Australian university union agrees to job losses at Western Sydney University College

Must read

A meeting of Western Sydney University (WSU) staff and students will be held on Wednesday, June 12 to form a rank-and-file committee to fight the job destruction and restructuring at WSU College. To join the meeting, contact: cfpe.aus@gmail.com

The National Tertiary Education Union (NTEU) has done a deal with Western Sydney University (WSU) management to help destroy scores of jobs at WSU College, the university’s wholly-owned feeder college.

This has been done behind the backs of staff and students at WSU College and across the university as a whole. Virtually nobody at WSU even knows about the pro-business restructuring of the college.

Western Sydney University [Photo: eminentedu.com]

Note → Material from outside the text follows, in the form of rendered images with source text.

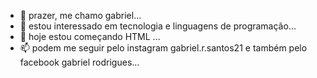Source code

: - 👋 prazer, me chamo gabriel...
- 👀 estou interessado em tecnologia e linguagens de programação...
- 🌱 hoje estou começando HTML ...
- 📫 podem me seguir pelo instagram gabriel.r.santos21 e também pelo facebook gabriel rodrigues...

<!---
gabrieel-lab/gabrieel-lab is a ✨ special ✨ repository because its `README.md` (this file) appears on your GitHub profile.
You can click the Preview link to take a look at your changes.
--->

The union’s WSU branch president David Burchell sent emails this week to NTEU members at WSU College welcoming management’s agreement to the union’s request for staff members to be offered the chance to apply for a so-called voluntary redundancy.

This request was the central focus of a formal dispute notice issued by the NTEU, which will now result in a yet-to-be-seen modified management “change proposal.”

This deal means the union will assist management to get selected people out the door via “expressions of interest” (EOIs) in redundancies. The clear purpose is to prevent a unified struggle, across WSU as a whole, to defeat the restructuring. This is a time-honoured method by which the trade unions strangle opposition to the slashing of jobs and conditions.

Burchell said the union was now “reassured” that its concerns would be addressed in management’s final “change proposal,” even though “jobs will be lost in the shift to the new structure.”

WSU management is demanding the elimination of the equivalent of 17 full-time positions—or more than 10 percent—and a “spill and fill” regime to force staff members to compete against each other for the remaining posts.

Those targeted by WSU include 15 teachers, around 6 First Year Experience Coordinators, 10 Learning and Teaching Coordinators, 7 managers and 6 technical officers. The heaviest cuts are to arts, literature and humanities.